_GIVEN DATA_
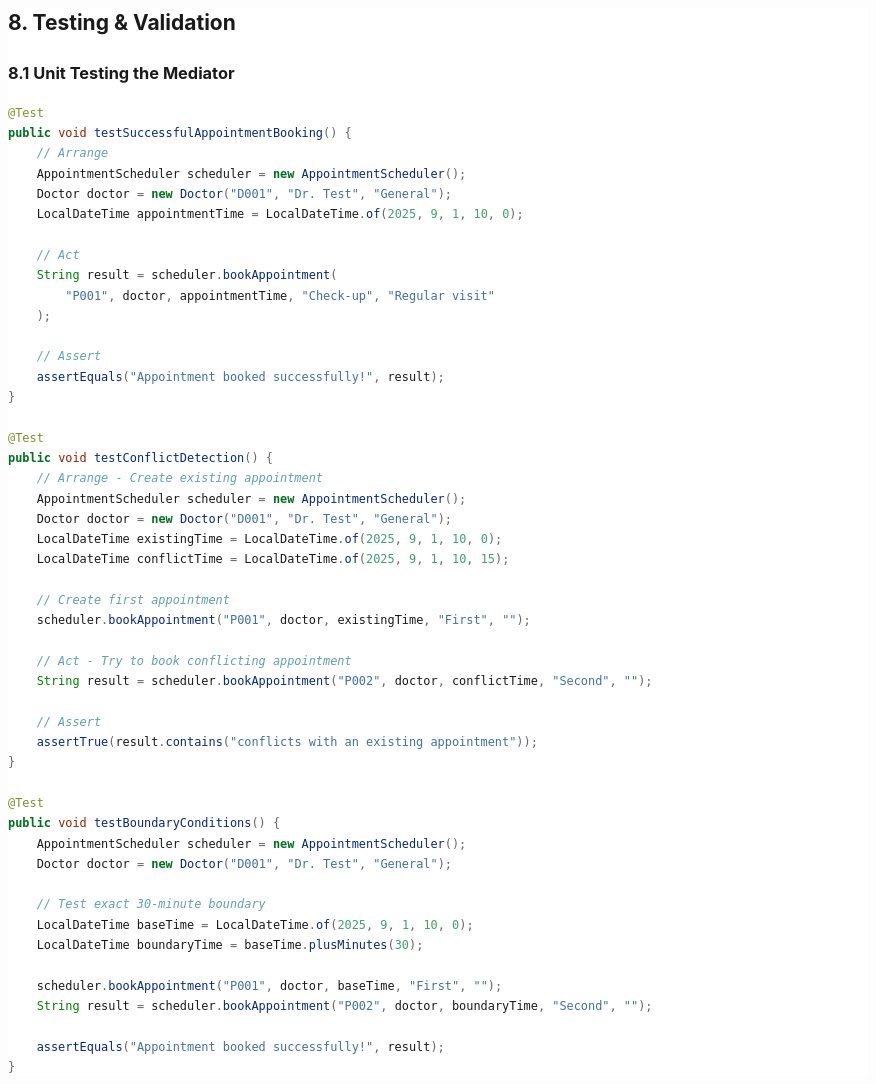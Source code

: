 
## 8. Testing & Validation

### 8.1 Unit Testing the Mediator

```java
@Test
public void testSuccessfulAppointmentBooking() {
    // Arrange
    AppointmentScheduler scheduler = new AppointmentScheduler();
    Doctor doctor = new Doctor("D001", "Dr. Test", "General");
    LocalDateTime appointmentTime = LocalDateTime.of(2025, 9, 1, 10, 0);

    // Act
    String result = scheduler.bookAppointment(
        "P001", doctor, appointmentTime, "Check-up", "Regular visit"
    );

    // Assert
    assertEquals("Appointment booked successfully!", result);
}

@Test
public void testConflictDetection() {
    // Arrange - Create existing appointment
    AppointmentScheduler scheduler = new AppointmentScheduler();
    Doctor doctor = new Doctor("D001", "Dr. Test", "General");
    LocalDateTime existingTime = LocalDateTime.of(2025, 9, 1, 10, 0);
    LocalDateTime conflictTime = LocalDateTime.of(2025, 9, 1, 10, 15);

    // Create first appointment
    scheduler.bookAppointment("P001", doctor, existingTime, "First", "");

    // Act - Try to book conflicting appointment
    String result = scheduler.bookAppointment("P002", doctor, conflictTime, "Second", "");

    // Assert
    assertTrue(result.contains("conflicts with an existing appointment"));
}

@Test
public void testBoundaryConditions() {
    AppointmentScheduler scheduler = new AppointmentScheduler();
    Doctor doctor = new Doctor("D001", "Dr. Test", "General");

    // Test exact 30-minute boundary
    LocalDateTime baseTime = LocalDateTime.of(2025, 9, 1, 10, 0);
    LocalDateTime boundaryTime = baseTime.plusMinutes(30);

    scheduler.bookAppointment("P001", doctor, baseTime, "First", "");
    String result = scheduler.bookAppointment("P002", doctor, boundaryTime, "Second", "");

    assertEquals("Appointment booked successfully!", result);
}

```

_WHAT IS REQUIRED_
Repeat the lines above exactly, and keep every picture out.

_ANSWER BELOW_
Source code

: 
## 8. Testing & Validation

### 8.1 Unit Testing the Mediator

```java
@Test
public void testSuccessfulAppointmentBooking() {
    // Arrange
    AppointmentScheduler scheduler = new AppointmentScheduler();
    Doctor doctor = new Doctor("D001", "Dr. Test", "General");
    LocalDateTime appointmentTime = LocalDateTime.of(2025, 9, 1, 10, 0);

    // Act
    String result = scheduler.bookAppointment(
        "P001", doctor, appointmentTime, "Check-up", "Regular visit"
    );

    // Assert
    assertEquals("Appointment booked successfully!", result);
}

@Test
public void testConflictDetection() {
    // Arrange - Create existing appointment
    AppointmentScheduler scheduler = new AppointmentScheduler();
    Doctor doctor = new Doctor("D001", "Dr. Test", "General");
    LocalDateTime existingTime = LocalDateTime.of(2025, 9, 1, 10, 0);
    LocalDateTime conflictTime = LocalDateTime.of(2025, 9, 1, 10, 15);

    // Create first appointment
    scheduler.bookAppointment("P001", doctor, existingTime, "First", "");

    // Act - Try to book conflicting appointment
    String result = scheduler.bookAppointment("P002", doctor, conflictTime, "Second", "");

    // Assert
    assertTrue(result.contains("conflicts with an existing appointment"));
}

@Test
public void testBoundaryConditions() {
    AppointmentScheduler scheduler = new AppointmentScheduler();
    Doctor doctor = new Doctor("D001", "Dr. Test", "General");

    // Test exact 30-minute boundary
    LocalDateTime baseTime = LocalDateTime.of(2025, 9, 1, 10, 0);
    LocalDateTime boundaryTime = baseTime.plusMinutes(30);

    scheduler.bookAppointment("P001", doctor, baseTime, "First", "");
    String result = scheduler.bookAppointment("P002", doctor, boundaryTime, "Second", "");

    assertEquals("Appointment booked successfully!", result);
}

```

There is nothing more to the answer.